Rhodnius prolixus not only has served as a model organism for the study of insect physiology, but also is a major vector of Chagas disease, an illness that affects approximately seven million people ...worldwide. We sequenced the genome of R. prolixus, generated assembled sequences covering 95% of the genome (∼ 702 Mb), including 15,456 putative protein-coding genes, and completed comprehensive genomic analyses of this obligate blood-feeding insect. Although immune-deficiency (IMD)-mediated immune responses were observed, R. prolixus putatively lacks key components of the IMD pathway, suggesting a reorganization of the canonical immune signaling network. Although both Toll and IMD effectors controlled intestinal microbiota, neither affected Trypanosoma cruzi, the causal agent of Chagas disease, implying the existence of evasion or tolerance mechanisms.
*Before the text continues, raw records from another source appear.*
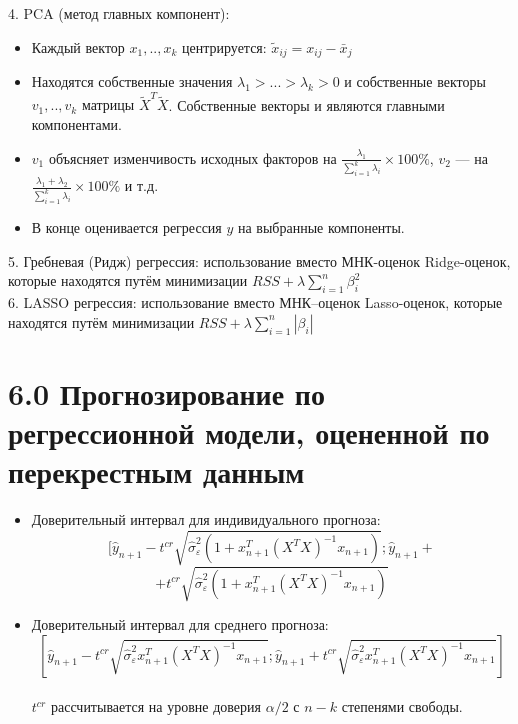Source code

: \documentclass[a0,final]{a0poster}
\begin{document}
\begin{multicols}{4}
4. PCA (метод главных компонент):
\begin{itemize}
\item {Каждый вектор $x_1,..,x_k$ центрируется: $\tilde{x}_{ij}=x_{ij}-\bar{x}_{j}$}
\item {Находятся собственные значения $\lambda_1>...>\lambda_k>0$ и собственные векторы $v_1,..,v_k$ матрицы $\tilde{X}^T\tilde{X}$}. Собственные векторы и являются главными компонентами.
\item {$v_1$ объясняет изменчивость исходных факторов на $\frac{\lambda_1}{\sum\limits_{i=1}^{k}\lambda_i}\times 100\%$, $v_2$ — на $\frac{\lambda_1+\lambda_2}{\sum\limits_{i=1}^{k}\lambda_i}\times 100\%$ и т.д.}
\item {В конце оценивается регрессия $y$ на выбранные компоненты.}
\end{itemize}
5. Гребневая (Ридж) регрессия: использование вместо МНК-оценок Ridge-оценок, которые находятся путём минимизации $RSS + \lambda\sum\limits_{i=1}^{n}\beta_i^2 $ \\
6. LASSO регрессия: использование вместо МНК--оценок Lasso-оценок, которые находятся путём минимизации $RSS + \lambda\sum\limits_{i=1}^{n}|\beta_i| $ \\

\section*{6.0 Прогнозирование по регрессионной модели, оцененной по перекрестным данным}
\begin{itemize}
\item{Доверительный интервал для индивидуального прогноза:}\\
\[[\hat{y}_{n+1} - t^{cr}\sqrt{\hat{\sigma}^2_\varepsilon(1+
x^T_{n+1}{(X^TX)}^{-1}x_{n+1})}; \hat{y}_{n+1} + \]
\[+ t^{cr}\sqrt{\hat{\sigma}^2_\varepsilon(1+
x^T_{n+1}{(X^TX)}^{-1}x_{n+1})} \]

\item{Доверительный интервал для среднего прогноза:}\\
\[[\hat{y}_{n+1} - t^{cr}\sqrt{\hat{\sigma}^2_\varepsilon x^T_{n+1}{(X^TX)}^{-1}x_{n+1}}; \hat{y}_{n+1} + t^{cr}\sqrt{\hat{\sigma}^2_\varepsilon x^T_{n+1}{(X^TX)}^{-1}x_{n+1}}] \]
\\
$t^{cr}$ рассчитывается на уровне доверия $\alpha/2$ с $n-k$ степенями свободы.
\end{itemize}
\onehalfspacing

\end{multicols}
\end{document}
R. prolixus has experienced an extensive loss of selenoprotein genes, with its repertoire reduced to only two proteins, one of which is a selenocysteine-based glutathione peroxidase, the first found in insects. The genome contained actively transcribed, horizontally transferred genes from Wolbachia sp., which showed evidence of codon use evolution toward the insect use pattern. Comparative protein analyses revealed many lineage-specific expansions and putative gene absences in R. prolixus, including tandem expansions of genes related to chemoreception, feeding, and digestion that possibly contributed to the evolution of a blood-feeding lifestyle. The genome assembly and these associated analyses provide critical information on the physiology and evolution of this important vector species and should be instrumental for the development of innovative disease control methods.